Appena sotto il “re” Nirta (cugino di Bruno, condannato nel filone processuale torinese di “Geenna” per associazione di tipo mafioso, ma anche per un traffico internazionale di stupefacenti tra Spagna e Italia) si collocava Giuseppe Ficara (39 anni, Aosta): anche lui ha patteggiato 5 anni in cella e 18mila euro di multa.

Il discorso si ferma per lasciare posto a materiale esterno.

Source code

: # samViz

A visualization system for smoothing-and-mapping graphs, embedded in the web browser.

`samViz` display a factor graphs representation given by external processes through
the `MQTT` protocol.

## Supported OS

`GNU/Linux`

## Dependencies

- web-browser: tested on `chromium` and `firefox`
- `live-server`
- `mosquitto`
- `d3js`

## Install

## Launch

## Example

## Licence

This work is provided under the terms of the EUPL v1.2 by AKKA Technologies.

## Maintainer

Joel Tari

Condanna, a seguito della scelta del rito abbreviato, è stata poi pronunciata per un “pusher” ritenuto parte della rete, Christian Bredy (43, Sarre, “pizzicato” al ritorno da un “viaggio” a Torino): gli sono stati inflitti 4 anni e 6 mesi, assieme a 18mila euro di multa.

Le altre richieste di patteggiamento accolte dal giudice riguardano ulteriori spacciatori collocati dalle investigazioni delle “Fiamme gialle”, coordinate dal pm Francesco Pizzato, nella “galassia” che faceva capo a Nirta e Ficara: Laura Ficara (33, Sarre, sorella di Giuseppe) a 3 anni di reclusione e 9mila euro; Massimo Penti (49, Aosta) a un anno e 5 mesi e 900 euro; Daniele Ferrari (40, Aosta, in auto con il sanluchese al momento del suo arresto) a un anno e 4 mesi e 6mila euro di multa; Marco Casone (33, Aosta) a un anno e 2mila euro di multa.

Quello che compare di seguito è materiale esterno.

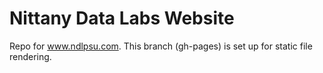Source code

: # Nittany Data Labs Website
Repo for www.ndlpsu.com. This branch (gh-pages) is set up for static file rendering.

Il giudice, nel sentenziare stamane, ha anche pronunciato un’assoluzione, nei confronti di Adriana Chiambretti, madre 68enne di Penti, scagionata dall’accusa di spaccio (era stata monitorata vicino a casa di Ficara in attesa di ritirare dello stupefacente) per “non aver commesso il fatto”. E’ solo uno dei diversi legami parentali tra le persone coinvolte nell’inchiesta, che aveva pure accertato come alcuni dei protagonisti fossero anche assuntori, mentre altri erano impegnati in traffici autonomi oltre a quello imbastito dal 68enne di San Luca. Nell’ambito dell’operazione erano stati sequestrati un chilo di eroina, oltre due etti di cocaina e 60 grammi di hashish.

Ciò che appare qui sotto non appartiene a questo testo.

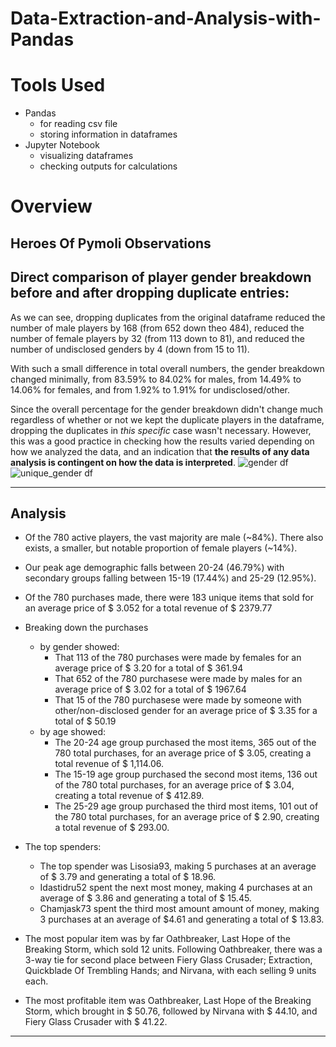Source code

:# Data-Extraction-and-Analysis-with-Pandas

# Tools Used
* Pandas 
    * for reading csv file
    * storing information in dataframes
* Jupyter Notebook
    * visualizing dataframes
    * checking outputs for calculations
    
    
# Overview
## Heroes Of Pymoli Observations
## Direct comparison of player gender breakdown before and after dropping duplicate entries:
As we can see, dropping duplicates from the original dataframe reduced the number of male players by 168 (from 652 down theo 484), reduced the number of female players by 32 (from 113 down to 81), and reduced the number of undisclosed genders by 4 (down from 15 to 11).

With such a small difference in total overall numbers, the gender breakdown changed minimally, from 83.59% to 84.02% for males, from 14.49% to 14.06% for females, and from 1.92% to 1.91% for undisclosed/other.

Since the overall percentage for the gender breakdown didn't change much regardless of whether or not we kept the duplicate players in the dataframe, dropping the duplicates in _this specific_ case wasn't necessary. However, this was a good practice in checking how the results varied depending on how we analyzed the data, and an indication that **the results of any data analysis is contingent on how the data is interpreted**.
![gender df](Images/totalPlayersGender.jpg "Gender Breakdown before dropping duplicate player entries")
![unique_gender df](Images/uniquePlayersGender.jpg "Gender Breakdown after dropping duplicate player entries")

--------
## Analysis

* Of the 780 active players, the vast majority are male (~84%). There also exists, a smaller, but notable proportion of female players (~14%).
* Our peak age demographic falls between 20-24 (46.79%) with secondary groups falling between 15-19 (17.44%) and 25-29 (12.95%). 
* Of the 780 purchases made, there were 183 unique items that sold for an average price of $\$$ 3.052 for a total revenue of $\$$ 2379.77


* Breaking down the purchases
   * by gender showed:
       * That 113 of the 780 purchases were made by females for an average price of $\$$ 3.20 for a total of $\$$ 361.94
       * That 652 of the 780 purchasese were made by males for an average price of $\$$ 3.02 for a total of $\$$ 1967.64
       * That 15 of the 780 purchasese were made by someone with other/non-disclosed gender for an average price of $\$$ 3.35 for a total of $\$$ 50.19
   * by age showed:
       * The 20-24 age group purchased the most items,	365 out of the 780 total purchases, for an average price of $\$$ 3.05, creating a total revenue of $\$$ 1,114.06.
       * The 15-19 age group purchased the second most items, 136 out of the 780 total purchases, for an average price of $\$$ 3.04, creating a total revenue of $\$$ 412.89.
       * The 25-29 age group purchased the third most items, 101 out of the 780 total purchases, for an average price of $\$$ 2.90, creating a total revenue of $\$$ 293.00.
        
        
* The top spenders:
   * The top spender was Lisosia93, making 5 purchases at an average of $\$$ 3.79 and generating a total of $\$$ 18.96.
   * Idastidru52 spent the next most money, making 4 purchases at an average of $\$$ 3.86 and generating a total of $\$$ 15.45.
   * Chamjask73 spent the third most amount amount of money, making 3 purchases at an average of $\$$4.61 and generating a total of $\$$ 13.83.


* The most popular item was by far Oathbreaker, Last Hope of the Breaking Storm, which sold 12 units. Following Oathbreaker, there was a 3-way tie for second place between Fiery Glass Crusader; Extraction, Quickblade Of Trembling Hands; and Nirvana, with each selling 9 units each.

* The most profitable item was Oathbreaker, Last Hope of the Breaking Storm, which brought in $\$$ 50.76, followed by Nirvana with $\$$ 44.10, and Fiery Glass Crusader with $\$$ 41.22.

-----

L’approvvigionamento di droga avveniva, era stato ricostruito dai militari, “direttamente dalla Calabria”. Se ne faceva carico Nirta personalmente, scendendo nella sua terra alcune volte all’anno, ma senza mai tornare in Valle con la droga, che riceveva in seguito. Il giro era stato valutato in circa 70mila euro al mese e la gestione avveniva in quella che per gli inquirenti era la “roccaforte del quartiere Dora” di Aosta. L’eroina procacciata in questo modo era tra le meno raffinate sul mercato, chiamata “Black tar”, letteralmente “Catrame nero”, destinata solo ad essere iniettata, fatto che la indirizzava ad una clientela ben definita.

Sulla piazza aostana, avevano rivelato le intercettazioni ambientali, veniva venduta a 60 euro circa al grammo. Nelle telefonate con i clienti veniva chiamata “vino rosso”, mentre il “bianco” era la cocaina, che pur non rappresentando la “specialità della ditta” veniva comunque fornita, a 120 euro al grammo, oppure a 100 euro a “pallina” (appena meno pesante, 0.7/0.8 grammi). Indagando, i finanzieri si erano pure resi conto che 9 dei 10 fermati (incluso Nirta, cui è stato sospeso dopo l’arresto) percepivano il reddito di cittadinanza. Al momento dell’arresto al 68enne di San Luca erano inoltre stati trovati anche zaffiri e orologi di pregio.